Health care is the care or enhancement of health through the diagnosis, prevention, cure, treatment, or recovery of illness, disease, injury, and other mental and physical impairments in individuals. Health care providers deliver health care to individuals in hospitals, nursing homes, home health care agencies, private clinics, government and not-for-profit organizations, and public hospitals. There are different types of health care systems that include general, hospital-based, assisted living, skilled nursing care, palliative care, disaster and trauma, maternity care, health maintenance organization (HMO), and catastrophic health insurance plans. Some health insurance companies also offer short-term or prepaid health insurance plans for individuals who have an urgent need for health care but cannot find it in their individual health insurance plan.
Each health system has its own payment policies and procedures for claims processing, disbursement of payment, and recovery of payment from providers of medical services rendered. Short-term health plans usually cover catastrophic health insurance plans, HMOs, and PPOs, while catastrophic health insurance systems often require prior approval, pre-certification, and payment of a deductible. Some insurance companies offer guaranteed issue or guaranteed renewal of certain health systems and payment policy options for those unable to maintain an HMO or PPO.
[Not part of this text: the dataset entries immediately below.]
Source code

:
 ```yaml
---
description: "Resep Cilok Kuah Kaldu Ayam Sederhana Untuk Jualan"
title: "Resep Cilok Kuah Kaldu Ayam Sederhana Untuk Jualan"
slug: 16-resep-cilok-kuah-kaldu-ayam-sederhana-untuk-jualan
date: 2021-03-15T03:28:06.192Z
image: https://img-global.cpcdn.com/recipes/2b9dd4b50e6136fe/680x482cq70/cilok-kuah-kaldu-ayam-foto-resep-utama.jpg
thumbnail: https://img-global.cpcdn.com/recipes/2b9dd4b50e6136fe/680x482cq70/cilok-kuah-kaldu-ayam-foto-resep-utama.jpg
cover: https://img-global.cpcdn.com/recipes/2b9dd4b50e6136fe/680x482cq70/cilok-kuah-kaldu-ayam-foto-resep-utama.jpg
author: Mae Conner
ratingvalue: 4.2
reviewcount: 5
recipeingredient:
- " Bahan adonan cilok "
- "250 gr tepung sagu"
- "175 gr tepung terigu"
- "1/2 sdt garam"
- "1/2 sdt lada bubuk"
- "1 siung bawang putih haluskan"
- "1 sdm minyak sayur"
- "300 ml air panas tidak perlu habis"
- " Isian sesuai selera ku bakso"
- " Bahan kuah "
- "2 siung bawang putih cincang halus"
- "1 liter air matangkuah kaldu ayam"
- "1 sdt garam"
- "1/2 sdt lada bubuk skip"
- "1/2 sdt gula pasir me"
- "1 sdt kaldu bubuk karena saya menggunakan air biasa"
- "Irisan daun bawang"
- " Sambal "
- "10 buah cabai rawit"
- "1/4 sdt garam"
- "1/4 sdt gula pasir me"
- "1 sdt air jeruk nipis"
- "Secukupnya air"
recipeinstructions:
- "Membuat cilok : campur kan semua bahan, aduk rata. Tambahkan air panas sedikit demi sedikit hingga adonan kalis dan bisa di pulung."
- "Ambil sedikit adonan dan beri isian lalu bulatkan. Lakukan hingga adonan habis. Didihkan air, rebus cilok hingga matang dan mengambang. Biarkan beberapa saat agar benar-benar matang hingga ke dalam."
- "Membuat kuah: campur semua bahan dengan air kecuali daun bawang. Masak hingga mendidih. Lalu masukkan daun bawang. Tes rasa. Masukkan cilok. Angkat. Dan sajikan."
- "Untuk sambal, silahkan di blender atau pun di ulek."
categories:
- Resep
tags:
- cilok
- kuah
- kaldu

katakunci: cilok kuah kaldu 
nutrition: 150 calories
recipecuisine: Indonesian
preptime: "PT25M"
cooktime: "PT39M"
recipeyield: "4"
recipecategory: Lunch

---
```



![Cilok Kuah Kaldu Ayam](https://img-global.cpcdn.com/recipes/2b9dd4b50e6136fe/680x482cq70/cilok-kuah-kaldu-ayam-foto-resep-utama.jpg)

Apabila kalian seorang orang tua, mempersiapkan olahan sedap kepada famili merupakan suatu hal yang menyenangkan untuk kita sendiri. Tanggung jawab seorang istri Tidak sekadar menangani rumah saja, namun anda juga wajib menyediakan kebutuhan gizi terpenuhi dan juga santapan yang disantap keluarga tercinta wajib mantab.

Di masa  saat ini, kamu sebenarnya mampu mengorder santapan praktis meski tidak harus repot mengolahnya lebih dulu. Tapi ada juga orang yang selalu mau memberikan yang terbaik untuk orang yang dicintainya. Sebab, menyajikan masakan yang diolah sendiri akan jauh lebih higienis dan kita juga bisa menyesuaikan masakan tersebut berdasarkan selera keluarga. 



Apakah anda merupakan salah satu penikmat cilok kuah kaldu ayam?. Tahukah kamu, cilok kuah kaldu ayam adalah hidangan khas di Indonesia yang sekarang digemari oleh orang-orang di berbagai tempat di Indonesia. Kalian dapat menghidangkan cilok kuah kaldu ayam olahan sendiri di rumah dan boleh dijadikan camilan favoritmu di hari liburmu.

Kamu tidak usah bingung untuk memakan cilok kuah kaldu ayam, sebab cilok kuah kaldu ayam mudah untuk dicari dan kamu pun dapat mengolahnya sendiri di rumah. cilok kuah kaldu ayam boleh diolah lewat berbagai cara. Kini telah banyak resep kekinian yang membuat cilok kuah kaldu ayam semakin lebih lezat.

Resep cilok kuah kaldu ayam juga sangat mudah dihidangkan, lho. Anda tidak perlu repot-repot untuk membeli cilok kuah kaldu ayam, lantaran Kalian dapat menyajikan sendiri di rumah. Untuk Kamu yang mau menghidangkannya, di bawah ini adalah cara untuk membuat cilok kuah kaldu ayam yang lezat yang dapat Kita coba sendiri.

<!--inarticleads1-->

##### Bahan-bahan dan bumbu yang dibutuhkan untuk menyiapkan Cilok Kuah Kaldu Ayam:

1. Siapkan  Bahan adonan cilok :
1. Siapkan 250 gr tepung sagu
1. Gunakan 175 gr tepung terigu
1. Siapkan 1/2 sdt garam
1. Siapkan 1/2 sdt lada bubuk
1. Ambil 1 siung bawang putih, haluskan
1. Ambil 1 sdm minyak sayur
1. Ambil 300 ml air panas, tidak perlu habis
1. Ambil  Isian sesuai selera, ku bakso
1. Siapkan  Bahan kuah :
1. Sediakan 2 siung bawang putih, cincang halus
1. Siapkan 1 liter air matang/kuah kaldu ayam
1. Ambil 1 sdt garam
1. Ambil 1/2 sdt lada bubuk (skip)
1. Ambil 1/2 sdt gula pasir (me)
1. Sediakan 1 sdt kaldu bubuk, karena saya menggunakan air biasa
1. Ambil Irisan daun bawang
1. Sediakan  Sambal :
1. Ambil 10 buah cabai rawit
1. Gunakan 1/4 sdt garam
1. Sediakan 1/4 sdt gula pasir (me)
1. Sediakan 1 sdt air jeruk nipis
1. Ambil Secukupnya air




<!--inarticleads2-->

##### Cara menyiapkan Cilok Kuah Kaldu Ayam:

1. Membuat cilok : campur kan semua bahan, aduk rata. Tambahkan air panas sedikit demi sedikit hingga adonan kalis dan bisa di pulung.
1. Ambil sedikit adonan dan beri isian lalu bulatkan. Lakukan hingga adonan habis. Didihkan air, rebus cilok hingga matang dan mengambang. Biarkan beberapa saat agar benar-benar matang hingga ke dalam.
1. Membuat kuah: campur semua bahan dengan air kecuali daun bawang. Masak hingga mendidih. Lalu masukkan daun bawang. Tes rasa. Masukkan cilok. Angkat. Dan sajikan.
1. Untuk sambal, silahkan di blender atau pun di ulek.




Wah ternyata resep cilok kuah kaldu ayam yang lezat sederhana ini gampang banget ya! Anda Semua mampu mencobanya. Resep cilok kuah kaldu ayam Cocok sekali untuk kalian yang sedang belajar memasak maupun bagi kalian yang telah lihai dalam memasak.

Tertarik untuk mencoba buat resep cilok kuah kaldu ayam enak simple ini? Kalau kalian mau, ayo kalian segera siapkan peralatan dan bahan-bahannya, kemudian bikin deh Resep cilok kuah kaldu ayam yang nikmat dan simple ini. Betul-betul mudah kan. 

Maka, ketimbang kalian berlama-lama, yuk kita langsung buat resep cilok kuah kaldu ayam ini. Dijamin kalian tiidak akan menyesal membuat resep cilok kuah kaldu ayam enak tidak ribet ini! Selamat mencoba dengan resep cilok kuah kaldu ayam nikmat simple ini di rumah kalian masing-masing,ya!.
In addition to health care system policies, there are also a variety of sources of financing. One way is through direct patient care global payment (DPCG), an electronic benefit transfer program offered by many health systems. Another is through Medicaid, which pays a portion of the cost of skilled nursing facility (S RN) services for qualified needy patients with a Medicare coverage. The third source is private health insurance premiums paid directly by the insured for routine primary care visits, surgical procedures, emergency care visits, and preventative services. A few insurance companies offer "fee for service" plans that require no medical exam and offer a monthly premium payment option. These plans have become very popular in recent years, but are generally considered risky for consumers due to lack of medical underwriting and possible disqualification for preexisting medical conditions.